Work item -> Could you copy out every line of the data where the word "default" occurs?

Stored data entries
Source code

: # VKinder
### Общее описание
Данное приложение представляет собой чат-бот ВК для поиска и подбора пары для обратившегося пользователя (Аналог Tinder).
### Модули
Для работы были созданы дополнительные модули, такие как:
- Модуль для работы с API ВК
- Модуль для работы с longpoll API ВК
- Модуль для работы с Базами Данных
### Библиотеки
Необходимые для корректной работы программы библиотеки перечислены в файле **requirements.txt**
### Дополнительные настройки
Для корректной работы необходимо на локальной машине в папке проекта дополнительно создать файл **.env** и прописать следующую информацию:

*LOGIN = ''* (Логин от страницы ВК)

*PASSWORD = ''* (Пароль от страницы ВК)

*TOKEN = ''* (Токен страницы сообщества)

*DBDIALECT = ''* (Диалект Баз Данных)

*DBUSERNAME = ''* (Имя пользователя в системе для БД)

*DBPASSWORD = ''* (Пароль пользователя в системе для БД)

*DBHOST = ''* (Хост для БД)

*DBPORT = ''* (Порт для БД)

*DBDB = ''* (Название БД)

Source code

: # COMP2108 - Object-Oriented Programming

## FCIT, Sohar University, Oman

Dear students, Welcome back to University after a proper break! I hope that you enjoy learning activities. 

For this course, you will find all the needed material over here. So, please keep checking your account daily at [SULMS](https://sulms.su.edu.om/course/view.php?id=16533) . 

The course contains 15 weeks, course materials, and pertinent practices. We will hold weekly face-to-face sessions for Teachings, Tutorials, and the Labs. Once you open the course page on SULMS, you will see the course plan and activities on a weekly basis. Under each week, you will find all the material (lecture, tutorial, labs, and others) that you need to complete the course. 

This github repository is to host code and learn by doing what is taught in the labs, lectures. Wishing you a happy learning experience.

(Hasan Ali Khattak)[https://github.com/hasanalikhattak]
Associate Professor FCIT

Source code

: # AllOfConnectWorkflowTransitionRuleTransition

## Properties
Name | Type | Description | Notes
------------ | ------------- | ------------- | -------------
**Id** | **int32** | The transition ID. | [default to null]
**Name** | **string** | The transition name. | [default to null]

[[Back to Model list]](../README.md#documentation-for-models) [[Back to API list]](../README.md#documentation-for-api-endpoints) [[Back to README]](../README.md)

Task result ->
**Id** | **int32** | The transition ID. | [default to null]
**Name** | **string** | The transition name. | [default to null]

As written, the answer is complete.